En El libro de la selva también hay hombres,
pero él es otro animal que se mueve en dos patas, que vive en las
páginas, pero no acapara el protagonismo. Este lugar, como ya está
establecido, lo merecen los animales. Seres que dialogan, que conspiran, que
gritan, que sufren, que exponen sus conflictos e intereses, sus malestares y penas.

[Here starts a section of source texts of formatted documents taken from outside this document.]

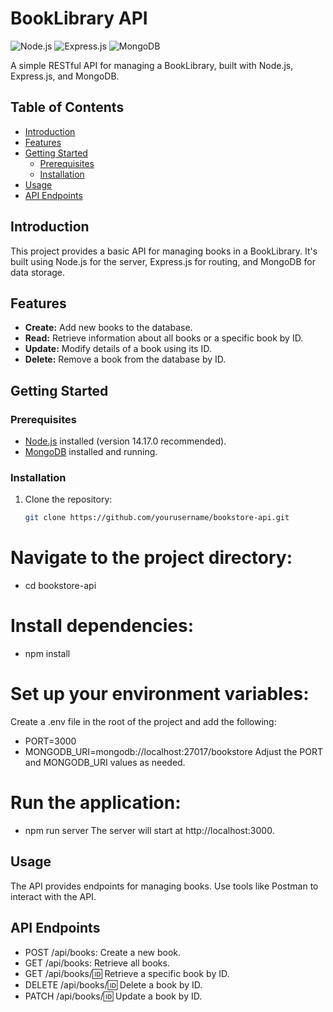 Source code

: # BookLibrary API

![Node.js](https://img.shields.io/badge/Node.js-14.17.0-green)
![Express.js](https://img.shields.io/badge/Express.js-4.17.1-blue)
![MongoDB](https://img.shields.io/badge/MongoDB-4.4.4-orange)

A simple RESTful API for managing a BookLibrary, built with Node.js, Express.js, and MongoDB.

## Table of Contents

- [Introduction](#introduction)
- [Features](#features)
- [Getting Started](#getting-started)
  - [Prerequisites](#prerequisites)
  - [Installation](#installation)
- [Usage](#usage)
- [API Endpoints](#api-endpoints)

## Introduction

This project provides a basic API for managing books in a BookLibrary. It's built using Node.js for the server, Express.js for routing, and MongoDB for data storage.

## Features

- **Create:** Add new books to the database.
- **Read:** Retrieve information about all books or a specific book by ID.
- **Update:** Modify details of a book using its ID.
- **Delete:** Remove a book from the database by ID.

## Getting Started

### Prerequisites

- [Node.js](https://nodejs.org/) installed (version 14.17.0 recommended).
- [MongoDB](https://www.mongodb.com/) installed and running.

### Installation

1. Clone the repository:

   ```bash
   git clone https://github.com/yourusername/bookstore-api.git
   ```

# Navigate to the project directory:

- cd bookstore-api

# Install dependencies:

- npm install

# Set up your environment variables:

Create a .env file in the root of the project and add the following:

- PORT=3000
- MONGODB_URI=mongodb://localhost:27017/bookstore
  Adjust the PORT and MONGODB_URI values as needed.

# Run the application:

- npm run server
  The server will start at http://localhost:3000.

## Usage

The API provides endpoints for managing books. Use tools like Postman to interact with the API.

## API Endpoints

- POST /api/books: Create a new book.
- GET /api/books: Retrieve all books.
- GET /api/books/:id: Retrieve a specific book by ID.
- DELETE /api/books/:id: Delete a book by ID.
- PATCH /api/books/:id: Update a book by ID.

Pocos son honorables y nadie explica lo que es bueno o lo contrario, solo se expone
lo normal: la naturaleza sigue el curso de su existencia y la supervivencia es
un acto casi sobrenatural. Kipling muestra la selva tal como es: a
primera vista, de lejos y a los ojos del visitante, es un mundo verde y agraciado,
un lugar exuberante y atractivo; pero por dentro, para los que observan su
conducta y viven in situ las
desazones, es apocalíptico y malsano, es un sitio lleno de alimañas, ambición,
traición, duelo, engaño, sufrimiento y tensión.
El libro de la selva es, sin duda, uno de los mejores
libros escritos sobre la supervivencia, sobre la adecuación del hombre a un hábitat
antinatural, sobre los animales y sus ideales, sobre las ganas de adentrarse a
escuchar o sentir lo que piensan, para entenderlos, para mirar con otros ojos
ese sitio que tanta paz nos suele dar.